Find the word "dann" in the listing below, then return every line it appears in.

> _Extracted entries_
#####

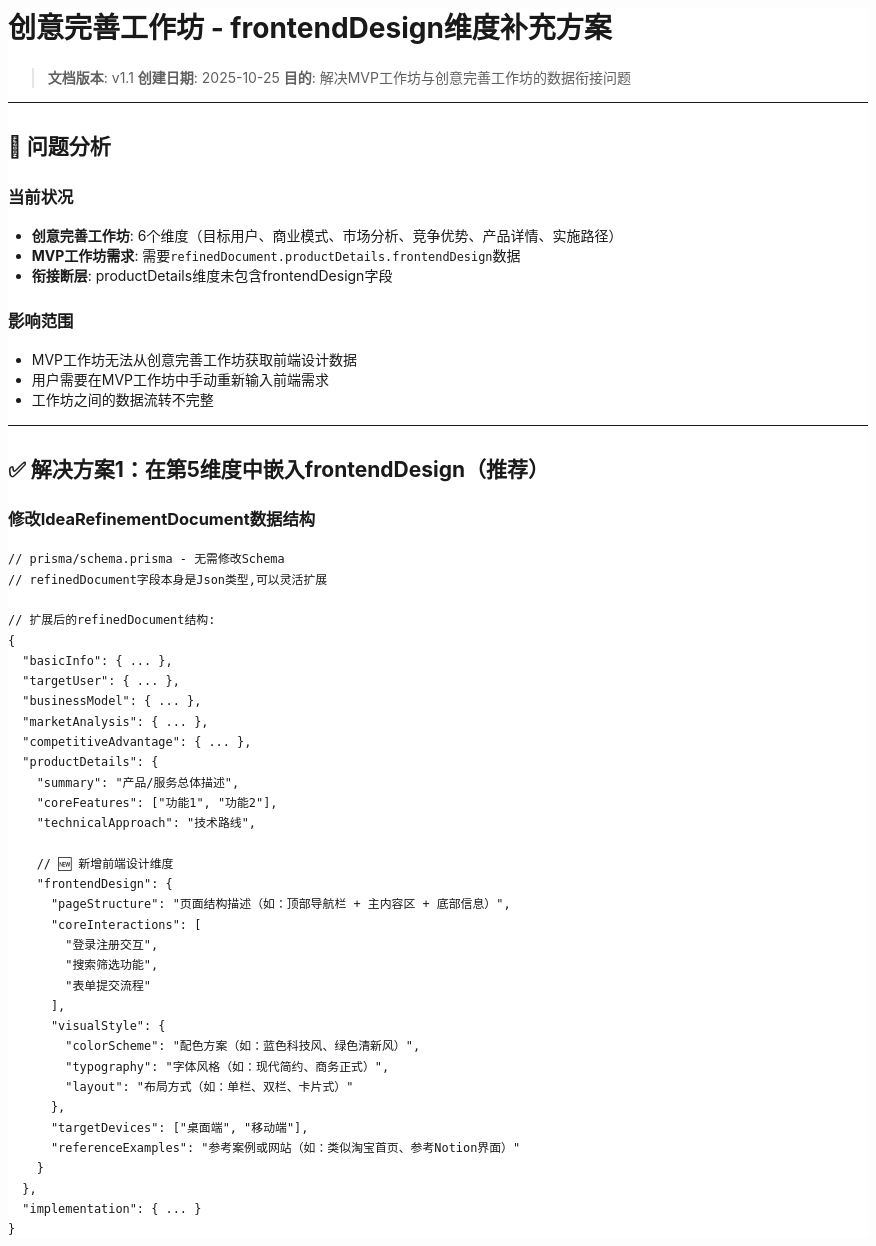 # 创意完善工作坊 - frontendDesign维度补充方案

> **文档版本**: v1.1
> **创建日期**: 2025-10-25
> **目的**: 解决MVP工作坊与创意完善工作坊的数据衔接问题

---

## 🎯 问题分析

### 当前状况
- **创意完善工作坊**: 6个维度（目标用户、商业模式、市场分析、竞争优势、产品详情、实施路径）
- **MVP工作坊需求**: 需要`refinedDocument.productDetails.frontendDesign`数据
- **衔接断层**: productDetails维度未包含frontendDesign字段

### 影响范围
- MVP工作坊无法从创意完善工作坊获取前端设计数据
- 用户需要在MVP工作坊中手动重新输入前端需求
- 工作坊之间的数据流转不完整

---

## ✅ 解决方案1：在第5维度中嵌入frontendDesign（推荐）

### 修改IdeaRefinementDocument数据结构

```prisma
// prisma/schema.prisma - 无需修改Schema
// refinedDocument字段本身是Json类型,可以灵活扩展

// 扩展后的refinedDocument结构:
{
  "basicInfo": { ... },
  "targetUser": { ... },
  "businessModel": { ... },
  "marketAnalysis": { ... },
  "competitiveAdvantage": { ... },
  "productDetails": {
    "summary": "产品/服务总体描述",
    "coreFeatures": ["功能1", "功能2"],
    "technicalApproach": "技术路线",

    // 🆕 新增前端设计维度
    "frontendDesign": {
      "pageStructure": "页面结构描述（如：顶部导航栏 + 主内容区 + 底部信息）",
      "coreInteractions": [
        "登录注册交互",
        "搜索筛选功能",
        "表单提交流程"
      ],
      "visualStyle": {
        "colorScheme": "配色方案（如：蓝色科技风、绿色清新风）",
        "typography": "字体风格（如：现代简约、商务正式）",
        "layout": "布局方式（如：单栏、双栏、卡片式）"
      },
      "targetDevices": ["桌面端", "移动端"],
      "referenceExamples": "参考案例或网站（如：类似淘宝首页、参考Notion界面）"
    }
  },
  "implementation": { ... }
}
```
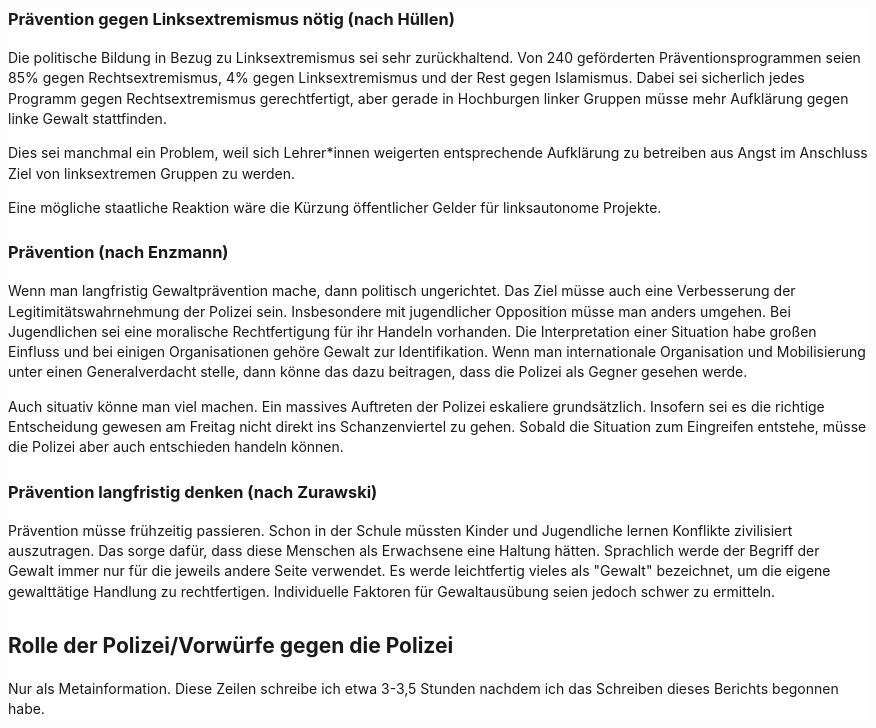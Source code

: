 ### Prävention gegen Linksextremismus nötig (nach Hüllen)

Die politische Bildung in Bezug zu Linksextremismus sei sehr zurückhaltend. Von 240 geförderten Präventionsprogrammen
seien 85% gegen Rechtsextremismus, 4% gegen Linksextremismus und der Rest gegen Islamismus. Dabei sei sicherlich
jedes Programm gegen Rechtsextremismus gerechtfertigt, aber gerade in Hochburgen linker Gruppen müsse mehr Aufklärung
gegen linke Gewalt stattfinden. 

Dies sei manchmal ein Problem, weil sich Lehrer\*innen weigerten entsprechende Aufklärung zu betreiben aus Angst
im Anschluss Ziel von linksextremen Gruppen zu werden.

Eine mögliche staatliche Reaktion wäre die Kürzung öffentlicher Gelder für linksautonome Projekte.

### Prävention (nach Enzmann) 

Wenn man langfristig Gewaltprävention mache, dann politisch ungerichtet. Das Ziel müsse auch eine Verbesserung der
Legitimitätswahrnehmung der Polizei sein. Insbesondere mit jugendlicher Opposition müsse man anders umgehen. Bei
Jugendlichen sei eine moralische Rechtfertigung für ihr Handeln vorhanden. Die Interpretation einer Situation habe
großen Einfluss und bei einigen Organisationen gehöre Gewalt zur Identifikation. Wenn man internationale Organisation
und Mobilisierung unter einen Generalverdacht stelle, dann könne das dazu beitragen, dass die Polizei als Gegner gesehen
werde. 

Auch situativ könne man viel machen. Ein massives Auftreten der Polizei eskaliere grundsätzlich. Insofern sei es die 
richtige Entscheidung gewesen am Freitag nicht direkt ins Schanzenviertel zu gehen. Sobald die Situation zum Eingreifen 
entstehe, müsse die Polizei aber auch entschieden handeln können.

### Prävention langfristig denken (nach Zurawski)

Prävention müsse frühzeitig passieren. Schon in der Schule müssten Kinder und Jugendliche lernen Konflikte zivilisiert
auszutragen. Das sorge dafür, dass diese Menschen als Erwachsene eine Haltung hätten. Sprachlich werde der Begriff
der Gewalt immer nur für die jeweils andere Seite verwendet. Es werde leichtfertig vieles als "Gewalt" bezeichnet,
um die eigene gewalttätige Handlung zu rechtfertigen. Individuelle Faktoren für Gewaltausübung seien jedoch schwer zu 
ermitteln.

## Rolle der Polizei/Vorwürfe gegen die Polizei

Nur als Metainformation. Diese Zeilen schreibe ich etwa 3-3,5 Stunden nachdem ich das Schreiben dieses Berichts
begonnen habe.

#####

> _Solution below_
Wenn man langfristig Gewaltprävention mache, dann politisch ungerichtet. Das Ziel müsse auch eine Verbesserung der
und Mobilisierung unter einen Generalverdacht stelle, dann könne das dazu beitragen, dass die Polizei als Gegner gesehen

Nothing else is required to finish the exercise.